You can invest up to $5,000 a year in your TFSA, and on January 1, 2011 Canadian taxpayers who have not contributed previously will have $15,000 in contribution room. Remember, all investment income earned and any withdrawals made from a TFSA are tax-free.

Also, if you plan to make a withdrawal from your TFSA, do so in December. If you have maxed out your contribution room for the year, you can still replace your TFSA amount in 2011 if you have the money to do so. If you wait until January to withdraw, you won't be able to repay until 2012.

Don't forget about your RRSP contribution

RRSP contributions must be made by the end of the first 60 days of 2011. The RRSP contribution deadline is March 1st, 2011 and the RRSP contribution limit for 2010 is $22,000.

Check your Notice of Assessment from Revenue Canada to determine how much contribution room you have. And contribute early, so you can maximize returns.

Don't ignore your unused RRSP contribution room

If you have contributed less than the maximum permitted in prior years to your RRSP, you should have unused RRSP contribution room carried forward to 2010. To get your RRSP working harder, consider topping it up. If you're short on cash you may want to consider borrowing to make your RRSP contribution and repay the loan with your refund. Or you can transfer mutual funds and other securities to your RRSP. But before you do, talk to your financial advisor about ways you can maximize your RRSP contribution room.

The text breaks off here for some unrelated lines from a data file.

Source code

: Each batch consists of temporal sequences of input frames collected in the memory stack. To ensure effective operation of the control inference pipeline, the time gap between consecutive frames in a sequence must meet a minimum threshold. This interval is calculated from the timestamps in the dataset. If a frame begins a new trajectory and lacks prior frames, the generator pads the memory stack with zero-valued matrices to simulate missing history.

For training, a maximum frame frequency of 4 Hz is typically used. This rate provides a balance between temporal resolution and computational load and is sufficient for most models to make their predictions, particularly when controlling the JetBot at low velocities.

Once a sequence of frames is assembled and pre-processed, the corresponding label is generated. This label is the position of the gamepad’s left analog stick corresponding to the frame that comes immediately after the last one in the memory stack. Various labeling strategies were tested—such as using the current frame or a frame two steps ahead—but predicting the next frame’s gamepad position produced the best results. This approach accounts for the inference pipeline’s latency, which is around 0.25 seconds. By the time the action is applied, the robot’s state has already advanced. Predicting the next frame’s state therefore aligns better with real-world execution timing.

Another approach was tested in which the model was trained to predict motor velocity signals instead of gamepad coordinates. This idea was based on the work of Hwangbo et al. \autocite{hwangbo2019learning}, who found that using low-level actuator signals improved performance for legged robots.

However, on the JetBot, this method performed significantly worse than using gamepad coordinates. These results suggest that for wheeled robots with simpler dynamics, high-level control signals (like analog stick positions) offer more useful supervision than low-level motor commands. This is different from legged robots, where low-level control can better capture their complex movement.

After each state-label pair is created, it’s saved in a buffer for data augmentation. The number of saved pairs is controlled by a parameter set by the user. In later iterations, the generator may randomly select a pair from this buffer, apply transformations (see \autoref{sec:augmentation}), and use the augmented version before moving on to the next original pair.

Are you turning 71 this year?

If you will be 71 by the end of 2010, you must convert your RRSP to a RRIF and begin drawing an income from your RRIF. Consider basing the minimum RRIF withdrawal on the age of the younger spouse. This will keep your required annual RRIF income as low as possible and allow you to keep more in your RRIF by deferring the taxes on it.

Contribute to an RESP

There are important benefits associated with RESPs that you should take advantage of before year-end. Contributions to an RESP entitle you to a grant, known as the Canada Education Savings Grant (CESG) of up to $500 per year, or $1000 if there is unused grant room because of contributions of less than the maximum CESG-eligible contributions from previous years. Consider contributing at least $2,500 to an RESP by year-end to receive the maximum CESG for 2010. You may want to contribute more if you have unused grant room from previous years.

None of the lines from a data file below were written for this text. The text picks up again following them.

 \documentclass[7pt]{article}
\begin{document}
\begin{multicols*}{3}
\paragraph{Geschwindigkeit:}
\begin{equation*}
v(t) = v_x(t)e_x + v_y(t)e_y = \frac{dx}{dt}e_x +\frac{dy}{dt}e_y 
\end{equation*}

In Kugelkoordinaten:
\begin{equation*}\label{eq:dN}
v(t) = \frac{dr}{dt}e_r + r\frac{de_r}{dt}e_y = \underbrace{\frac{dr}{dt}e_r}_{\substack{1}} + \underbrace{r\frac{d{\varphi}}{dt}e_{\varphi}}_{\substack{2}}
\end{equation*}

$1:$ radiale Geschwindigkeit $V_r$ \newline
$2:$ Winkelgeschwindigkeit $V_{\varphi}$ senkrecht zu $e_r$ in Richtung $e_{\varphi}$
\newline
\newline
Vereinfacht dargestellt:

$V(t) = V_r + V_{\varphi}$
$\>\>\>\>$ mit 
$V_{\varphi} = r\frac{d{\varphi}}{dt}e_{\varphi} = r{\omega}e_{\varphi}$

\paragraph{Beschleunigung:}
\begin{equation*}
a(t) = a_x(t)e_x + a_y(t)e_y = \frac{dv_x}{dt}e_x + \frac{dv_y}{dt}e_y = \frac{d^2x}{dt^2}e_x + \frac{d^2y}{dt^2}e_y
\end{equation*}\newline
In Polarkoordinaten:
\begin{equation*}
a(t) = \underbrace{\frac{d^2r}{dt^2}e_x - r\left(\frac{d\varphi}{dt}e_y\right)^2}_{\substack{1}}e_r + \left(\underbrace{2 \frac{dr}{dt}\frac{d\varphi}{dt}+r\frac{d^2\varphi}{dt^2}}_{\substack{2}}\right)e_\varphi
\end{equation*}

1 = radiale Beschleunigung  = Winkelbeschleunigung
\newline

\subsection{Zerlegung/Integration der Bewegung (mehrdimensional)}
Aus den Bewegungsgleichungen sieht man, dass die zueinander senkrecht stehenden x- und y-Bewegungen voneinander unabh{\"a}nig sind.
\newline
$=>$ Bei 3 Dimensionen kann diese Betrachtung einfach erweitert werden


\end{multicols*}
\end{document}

If you haven't started an RESP for your growing children it may not be too late to maximize the CESG. In fact, if your child is age 10 or younger, you still have the opportunity to maximize the CESG. Also, if your child is age 15 and you have never started an RESP, consider contributing at least $2,000 by year-end. A child is not eligible to receive any CESG at age 16 or 17, regardless of whether RESP contributions are made in those years. Speak to your financial advisor about obtaining as much grant as possible for your RESP.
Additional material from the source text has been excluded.